Superstar of the modern-art scene, MoMA's galleries scintillate with heavyweights: Van Gogh, Matisse, Picasso, Warhol, Lichtenstein, Rothko, Pollock and Bourgeois. Since its founding in 1929, the museum has amassed around 200,000 artworks, documenting the emerging creative ideas and movements of the late-19th century through to those that dominate today. For art buffs, it's Valhalla. For the uninitiated, it's a thrilling crash course in all that is beautiful and addictive about art.
MoMA's permanent collection spans multiple levels, with a range of disciplines all displayed together in chronological segments (1880s–1940s, 1940s–1970s and 1970s–present). Works rotate through every six months so it's hard to say exactly what you'll find on display, but Van Gogh's phenomenally popular The Starry Night is usually a sure bet. Other highlights of the collection include Picasso's Les Demoiselles d'Avignon and Henri Rousseau's The Sleeping Gypsy, not to mention iconic American works like Warhol's Campbell's Soup Cans and Gold Marilyn Monroe, Lichtenstein's equally poptastic Drowning Girl and Hopper's poignant New York Movie. A massive redesign in 2019 added another 40,000 sq ft of gallery space, as well as new performance and multimedia spaces and free galleries at street level.
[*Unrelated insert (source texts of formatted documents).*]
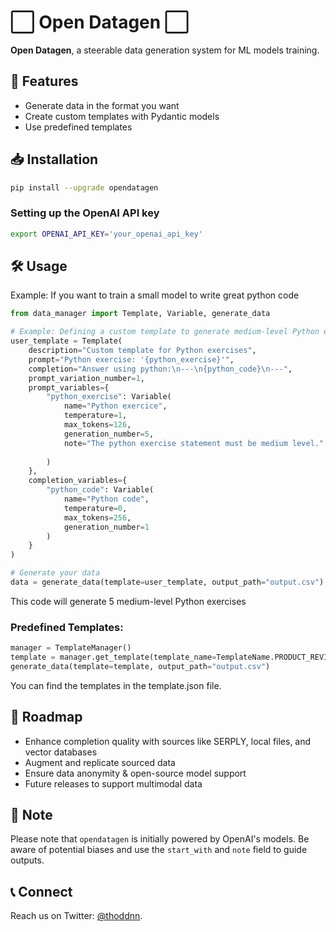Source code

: # ⬜️ Open Datagen ⬜️

**Open Datagen**, a steerable data generation system for ML models training.

## 🌱 Features

- Generate data in the format you want
- Create custom templates with Pydantic models
- Use predefined templates

## 📥 Installation

```bash
pip install --upgrade opendatagen
```

### Setting up the OpenAI API key

```bash
export OPENAI_API_KEY='your_openai_api_key'
```

## 🛠 Usage

Example: If you want to train a small model to write great python code

```python
from data_manager import Template, Variable, generate_data

# Example: Defining a custom template to generate medium-level Python exercises
user_template = Template(
    description="Custom template for Python exercises",
    prompt="Python exercise: '{python_exercise}'",
    completion="Answer using python:\n---\n{python_code}\n---",
    prompt_variation_number=1,
    prompt_variables={
        "python_exercise": Variable(
            name="Python exercice",
            temperature=1,
            max_tokens=126,
            generation_number=5,
            note="The python exercise statement must be medium level."
        
        )
    },
    completion_variables={
        "python_code": Variable(
            name="Python code",
            temperature=0,
            max_tokens=256,
            generation_number=1
        )
    }
)

# Generate your data
data = generate_data(template=user_template, output_path="output.csv")
```

This code will generate 5 medium-level Python exercises

### Predefined Templates:

```python
manager = TemplateManager()
template = manager.get_template(template_name=TemplateName.PRODUCT_REVIEW.value)
generate_data(template=template, output_path="output.csv")
```

You can find the templates in the template.json file.

## 🚀 Roadmap 

- Enhance completion quality with sources like SERPLY, local files, and vector databases
- Augment and replicate sourced data
- Ensure data anonymity & open-source model support
- Future releases to support multimodal data
  
## 📣 Note 

Please note that `opendatagen` is initially powered by OpenAI's models. Be aware of potential biases and use the `start_with` and `note` field to guide outputs.


## 📞 Connect 

Reach us on Twitter: [@thoddnn](https://twitter.com/thoddnn).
The new 4th-floor Kravis Studio will be a dedicated showcase for performance and other experimental art.
When gallery fatigue sets in, recharge in MoMA's Abby Aldrich Rockefeller Sculpture Garden, dotted with works by dexterous greats like Matisse, Giacometti and Picasso. Or try to catch a film at one of the gallery's theaters; same-day tickets are free with admission (see www.moma.org/film). Families can take advantage of special tours and art talks geared for kids or drop by the Family Art Lab to create artworks of their own.
Audio guides are free, available on a device from the museum in several languages or via the app or a phone browser.